Revenons, alors, à l’heureux hôte reçu par Boris. Avant dîner, il lui avait servi un jus de gingembre ou d’hibiscus, lui avait tenu un discours enflammé sur les vertus de l’huile d’olive, lors de la mi-temps d’un match du Barça retransmis à la télé que Boris ne raterait pour rien au monde ; même sa sacro-sainte sieste y passerait. C’est que l’enseignant qu’il est, le journaliste et écrivain, auteur des inoubliables Tambours de la mémoire, Le Temps de Tamango, Le Cavalier et son ombre, et d’autres romans et essais, ainsi que des nouvelles et pièces de théâtre, reste ce gamin de la Médina, bon footballeur lui-même et, surtout, est un supporter, inconditionnel et passionné, de l’équipe catalane. Un véritable aficionado du foot, transporté de ferveur pour Lionel Messi, et qui, quand la rivalité Réal de Madrid/ Barcelone, comme souvent, atteint ses sommets, n’hésite pas à clamer : « Je déteste Ronaldo ».
Comme mon fils, Ousmane qui, a 14 ans, quand il me sortait ça, se voyait enjoint, en pleine retransmission du derby, de quitter le salon ; parce que, moi, je suis de l’autre camp, celui du Réal de Madrid de CR7. Et pendant que j’y pense, Boris et moi, qui parfois avons passé des nuits entières à ne pas être d’accord sur tel ou tel chose, politique ou autre, forcément dans la plus grande courtoisie, n’avons jamais regardé ensemble un match Barça contre Réal. Bien sûr, pour ma part, sans y penser, et je suis sûr que lui sera surpris « d’apprendre » ça, ici - parce que nous en avons regardé bien d’autres, des matches de foot -, c’est dire… Et je me demande si, l’un ou l’autre, tous les deux peut-être, inconsciemment, ne nous doutions pas qu’assumer quelque contradiction politique ou philosophique, nous serait plus endurable qu’un tête-à-tête, 90 minutes durant, entre supporters excités, même respectueux l’un de l’autre, des deux équipes espagnoles monstrueusement rivales.
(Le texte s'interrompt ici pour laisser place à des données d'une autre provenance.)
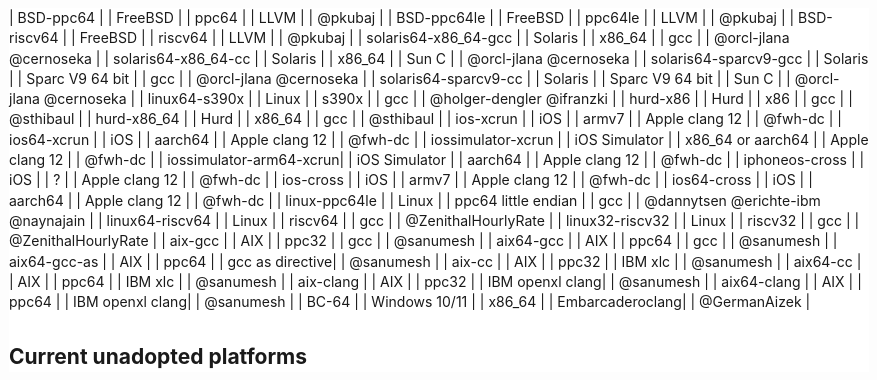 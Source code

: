 | BSD-ppc64               |        | FreeBSD            |        | ppc64                   |        | LLVM            |        | \@pkubaj                                                |
| BSD-ppc64le             |        | FreeBSD            |        | ppc64le                 |        | LLVM            |        | \@pkubaj                                                |
| BSD-riscv64             |        | FreeBSD            |        | riscv64                 |        | LLVM            |        | \@pkubaj                                                |
| solaris64-x86\_64-gcc   |        | Solaris            |        | x86\_64                 |        | gcc             |        | \@orcl-jlana \@cernoseka                                |
| solaris64-x86\_64-cc    |        | Solaris            |        | x86\_64                 |        | Sun C           |        | \@orcl-jlana \@cernoseka                                |
| solaris64-sparcv9-gcc   |        | Solaris            |        | Sparc V9 64 bit         |        | gcc             |        | \@orcl-jlana \@cernoseka                                |
| solaris64-sparcv9-cc    |        | Solaris            |        | Sparc V9 64 bit         |        | Sun C           |        | \@orcl-jlana \@cernoseka                                |
| linux64-s390x           |        | Linux              |        | s390x                   |        | gcc             |        | \@holger-dengler \@ifranzki                             |
| hurd-x86                |        | Hurd               |        | x86                     |        | gcc             |        | \@sthibaul                                              |
| hurd-x86\_64            |        | Hurd               |        | x86\_64                 |        | gcc             |        | \@sthibaul                                              |
| ios-xcrun               |        | iOS                |        | armv7                   |        | Apple clang 12  |        | \@fwh-dc                                                |
| ios64-xcrun             |        | iOS                |        | aarch64                 |        | Apple clang 12  |        | \@fwh-dc                                                |
| iossimulator-xcrun      |        | iOS Simulator      |        | x86\_64 or aarch64      |        | Apple clang 12  |        | \@fwh-dc                                                |
| iossimulator-arm64-xcrun|        | iOS Simulator      |        | aarch64                 |        | Apple clang 12  |        | \@fwh-dc                                                |
| iphoneos-cross          |        | iOS                |        | ?                       |        | Apple clang 12  |        | \@fwh-dc                                                |
| ios-cross               |        | iOS                |        | armv7                   |        | Apple clang 12  |        | \@fwh-dc                                                |
| ios64-cross             |        | iOS                |        | aarch64                 |        | Apple clang 12  |        | \@fwh-dc                                                |
| linux-ppc64le           |        | Linux              |        | ppc64 little endian     |        | gcc             |        | \@dannytsen \@erichte-ibm \@naynajain                   |
| linux64-riscv64         |        | Linux              |        | riscv64                 |        | gcc             |        | \@ZenithalHourlyRate                                    |
| linux32-riscv32         |        | Linux              |        | riscv32                 |        | gcc             |        | \@ZenithalHourlyRate                                    |
| aix-gcc                 |        | AIX                |        | ppc32                   |        | gcc             |        | \@sanumesh                                              |
| aix64-gcc               |        | AIX                |        | ppc64                   |        | gcc             |        | \@sanumesh                                              |
| aix64-gcc-as            |        | AIX                |        | ppc64                   |        | gcc as directive|        | \@sanumesh                                              |
| aix-cc                  |        | AIX                |        | ppc32                   |        | IBM xlc         |        | \@sanumesh                                              |
| aix64-cc                |        | AIX                |        | ppc64                   |        | IBM xlc         |        | \@sanumesh                                              |
| aix-clang               |        | AIX                |        | ppc32                   |        | IBM openxl clang|        | \@sanumesh                                              |
| aix64-clang             |        | AIX                |        | ppc64                   |        | IBM openxl clang|        | \@sanumesh                                              |
| BC-64                   |        | Windows 10/11      |        | x86\_64                 |        | Embarcaderoclang|        | \@GermanAizek                                           |

## Current unadopted platforms
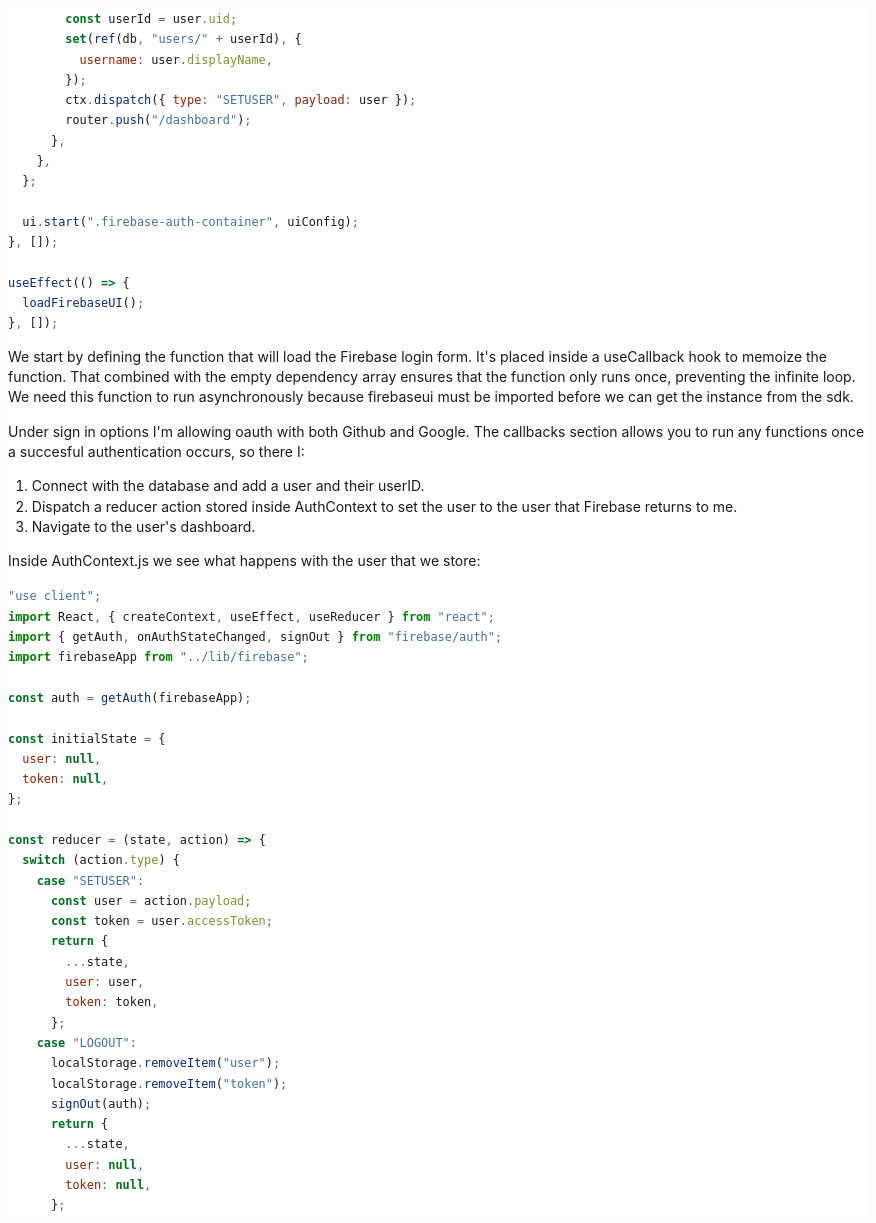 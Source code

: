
 ```js
        const userId = user.uid;
        set(ref(db, "users/" + userId), {
          username: user.displayName,
        });
        ctx.dispatch({ type: "SETUSER", payload: user });
        router.push("/dashboard");
      },
    },
  };

  ui.start(".firebase-auth-container", uiConfig);
}, []);

useEffect(() => {
  loadFirebaseUI();
}, []);
```

We start by defining the function that will load the Firebase login form. It's placed inside a useCallback hook to memoize the function. That combined with the empty dependency array ensures that the function only runs once, preventing the infinite loop. We need this function to run asynchronously because firebaseui must be imported before we can get the instance from the sdk.

Under sign in options I'm allowing oauth with both Github and Google. The callbacks section allows you to run any functions once a succesful authentication occurs, so there I:

1.  Connect with the database and add a user and their userID.
2.  Dispatch a reducer action stored inside AuthContext to set the user to the user that Firebase returns to me.
3.  Navigate to the user's dashboard.

Inside AuthContext.js we see what happens with the user that we store:

```js
"use client";
import React, { createContext, useEffect, useReducer } from "react";
import { getAuth, onAuthStateChanged, signOut } from "firebase/auth";
import firebaseApp from "../lib/firebase";

const auth = getAuth(firebaseApp);

const initialState = {
  user: null,
  token: null,
};

const reducer = (state, action) => {
  switch (action.type) {
    case "SETUSER":
      const user = action.payload;
      const token = user.accessToken;
      return {
        ...state,
        user: user,
        token: token,
      };
    case "LOGOUT":
      localStorage.removeItem("user");
      localStorage.removeItem("token");
      signOut(auth);
      return {
        ...state,
        user: null,
        token: null,
      };
```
Voici donc Boubacar Boris Diop loin de l’intellectuel à la discrétion distinguée, qui, lors des rencontres autours de livres ou d’idées à débattre où il arrive sobrement habillé d’un bogolan, d’une chemise en wax aux couleurs discrètes, ou plus rarement d’un veston sombre, se perd, tant que cela lui est possible, dans la foule assise face aux conférenciers et débatteurs. Compte-t-il parmi ces derniers, il a l’art de se faire oublier – ses interventions sont courtes, sobres …- ; jusqu’à ce qu’une de ces dissipations qui ont la particularité de le tirer de sa courtoise réserve ne soit commise d’un côté ou de l’autre de l’estrade. Il a l’art de se faire entendre alors, quitte à être désagréable, sans jamais taper sur la table ! La discrétion, chez Boris, est une seconde nature, presque une idée fixe.
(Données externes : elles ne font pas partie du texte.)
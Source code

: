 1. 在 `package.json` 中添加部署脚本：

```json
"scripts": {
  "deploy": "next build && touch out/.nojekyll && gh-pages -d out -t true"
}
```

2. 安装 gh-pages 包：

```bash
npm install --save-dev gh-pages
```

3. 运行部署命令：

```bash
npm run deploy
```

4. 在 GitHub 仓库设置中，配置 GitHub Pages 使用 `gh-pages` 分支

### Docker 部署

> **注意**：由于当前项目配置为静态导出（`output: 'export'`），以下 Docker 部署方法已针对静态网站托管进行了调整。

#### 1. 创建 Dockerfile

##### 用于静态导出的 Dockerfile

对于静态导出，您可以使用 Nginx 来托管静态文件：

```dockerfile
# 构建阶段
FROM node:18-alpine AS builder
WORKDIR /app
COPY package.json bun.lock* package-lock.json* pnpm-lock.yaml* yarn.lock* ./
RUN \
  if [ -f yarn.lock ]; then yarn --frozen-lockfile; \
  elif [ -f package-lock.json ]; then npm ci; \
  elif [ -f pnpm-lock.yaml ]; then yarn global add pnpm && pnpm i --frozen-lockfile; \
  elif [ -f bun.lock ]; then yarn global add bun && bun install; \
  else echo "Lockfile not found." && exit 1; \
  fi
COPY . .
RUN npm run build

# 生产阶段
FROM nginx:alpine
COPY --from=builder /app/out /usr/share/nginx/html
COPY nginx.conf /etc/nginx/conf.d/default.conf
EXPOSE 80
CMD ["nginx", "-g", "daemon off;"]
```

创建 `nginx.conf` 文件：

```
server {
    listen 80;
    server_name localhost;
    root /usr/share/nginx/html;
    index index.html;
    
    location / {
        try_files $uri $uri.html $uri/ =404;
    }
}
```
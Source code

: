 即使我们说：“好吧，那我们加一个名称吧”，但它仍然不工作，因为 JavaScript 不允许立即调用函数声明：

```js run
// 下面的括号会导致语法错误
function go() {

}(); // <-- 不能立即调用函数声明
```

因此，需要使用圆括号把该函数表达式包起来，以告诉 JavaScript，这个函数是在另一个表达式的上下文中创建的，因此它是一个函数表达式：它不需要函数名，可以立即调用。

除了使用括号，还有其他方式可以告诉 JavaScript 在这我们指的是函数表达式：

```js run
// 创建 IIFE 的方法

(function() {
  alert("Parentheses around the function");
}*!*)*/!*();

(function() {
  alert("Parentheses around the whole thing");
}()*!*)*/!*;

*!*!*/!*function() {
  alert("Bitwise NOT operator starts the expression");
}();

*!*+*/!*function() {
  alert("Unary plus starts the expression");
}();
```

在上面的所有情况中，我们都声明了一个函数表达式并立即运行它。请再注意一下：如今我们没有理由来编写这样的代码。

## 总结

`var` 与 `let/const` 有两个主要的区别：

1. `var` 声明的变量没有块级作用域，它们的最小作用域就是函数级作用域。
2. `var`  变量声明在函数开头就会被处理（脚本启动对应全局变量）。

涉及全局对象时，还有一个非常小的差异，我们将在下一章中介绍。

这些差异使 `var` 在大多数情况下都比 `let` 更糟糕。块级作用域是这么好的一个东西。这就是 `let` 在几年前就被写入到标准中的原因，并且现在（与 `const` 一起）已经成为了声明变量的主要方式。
Le bouquet de textes que des amis à lui ont décidé de collecter auprès d’autres amis à lui, pour le lui offrir à l’occasion de ses 70 ans, cette attention particulière, va certainement le toucher et produire l’effet de surprise escompté. Seulement, et je ne me moque qu’à peine, Boris sera encore plus surpris de se rendre compte qu’il a 70 ans. Eternellement en révolte, contre ceci ou cela, pourvu que soit entretenue sa rage contre la médiocrité dans toutes ses déclinaisons, Boris a depuis longtemps oublié son âge. Intellectuel exigeant, d’abord envers lui-même, travailleur acharné, sur sa machine dès cinq heures du matin, il est resté un jeune homme au sourire d’enfant. Et de l’enfant, il n’a pas que le sourire !
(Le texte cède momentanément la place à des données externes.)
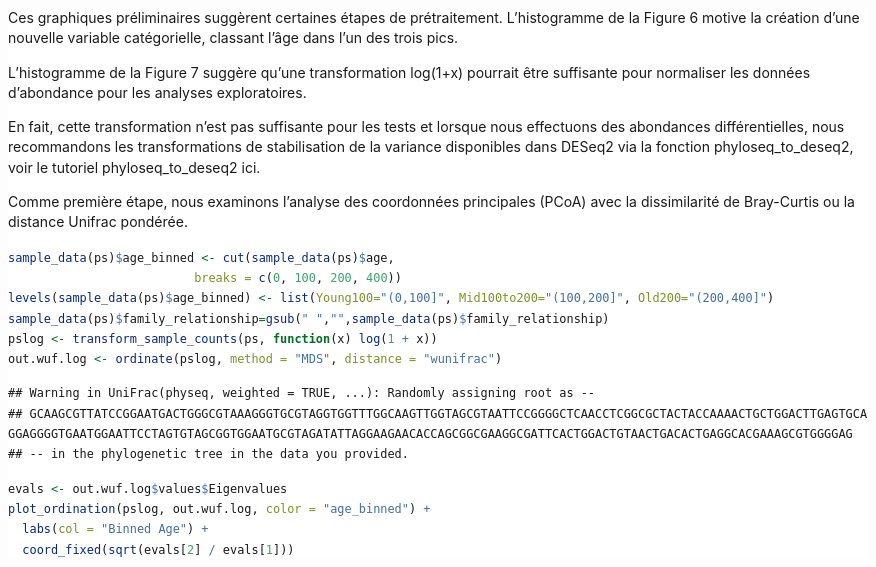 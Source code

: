 Ces graphiques préliminaires suggèrent certaines étapes de
prétraitement. L’histogramme de la Figure 6 motive la création d’une
nouvelle variable catégorielle, classant l’âge dans l’un des trois pics.

L’histogramme de la Figure 7 suggère qu’une transformation log(1+x)
pourrait être suffisante pour normaliser les données d’abondance pour
les analyses exploratoires.

En fait, cette transformation n’est pas suffisante pour les tests et
lorsque nous effectuons des abondances différentielles, nous
recommandons les transformations de stabilisation de la variance
disponibles dans DESeq2 via la fonction phyloseq_to_deseq2, voir le
tutoriel phyloseq_to_deseq2 ici.

Comme première étape, nous examinons l’analyse des coordonnées
principales (PCoA) avec la dissimilarité de Bray-Curtis ou la distance
Unifrac pondérée.

``` r
sample_data(ps)$age_binned <- cut(sample_data(ps)$age,
                          breaks = c(0, 100, 200, 400))
levels(sample_data(ps)$age_binned) <- list(Young100="(0,100]", Mid100to200="(100,200]", Old200="(200,400]")
sample_data(ps)$family_relationship=gsub(" ","",sample_data(ps)$family_relationship)
pslog <- transform_sample_counts(ps, function(x) log(1 + x))
out.wuf.log <- ordinate(pslog, method = "MDS", distance = "wunifrac")
```

    ## Warning in UniFrac(physeq, weighted = TRUE, ...): Randomly assigning root as --
    ## GCAAGCGTTATCCGGAATGACTGGGCGTAAAGGGTGCGTAGGTGGTTTGGCAAGTTGGTAGCGTAATTCCGGGGCTCAACCTCGGCGCTACTACCAAAACTGCTGGACTTGAGTGCAGGAGGGGTGAATGGAATTCCTAGTGTAGCGGTGGAATGCGTAGATATTAGGAAGAACACCAGCGGCGAAGGCGATTCACTGGACTGTAACTGACACTGAGGCACGAAAGCGTGGGGAG
    ## -- in the phylogenetic tree in the data you provided.

``` r
evals <- out.wuf.log$values$Eigenvalues
plot_ordination(pslog, out.wuf.log, color = "age_binned") +
  labs(col = "Binned Age") +
  coord_fixed(sqrt(evals[2] / evals[1]))
```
Ambivalent, comme nous tous autres, êtres humains, son sens de l’amitié domine tout, sauf, et cela peut surprendre beaucoup de monde, ses dispositions à l’admiration. Boris tombe en admiration devant le moindre embryon de talent, la moindre esquisse de courage, n’importe quel début d’engagement de la part de ces nombreux jeunes et moins jeunes gens pressés, manuscrits hâtifs sous le bras, qui le sollicitent, éprouvent ses yeux, plus très jeunes, le distraient de son propre travail. Il faut le connaître autant qu’on puisse connaître un être humain pour déceler dans ses yeux, chaque fois, cette lumière étonnante, révélatrice de cette disposition tout aussi étonnante chez quelqu’un qui se donne tant de mal lui-même, prend tout le temps qu’il faut, pour écrire la préface du texte le plus anodin, ne parlons pas de ses créations auxquelles il consacre plus que du temps, de la durée...
Cette disposition, cette main tendue, cette quête enchantée du nouveau talent, chez lui, à la fin des fins, révèle tout franchement une générosité presque débridée, une générosité de gamin, ayant certainement quelque chose à voir avec ce culte de l’écriture qui l’habite, et qui l’emplit d’une confiance presque naïve, charmante à la fin, dans les capacités de chaque être qui prendrait une plume, à offrir au monde un bouquet d’espérance…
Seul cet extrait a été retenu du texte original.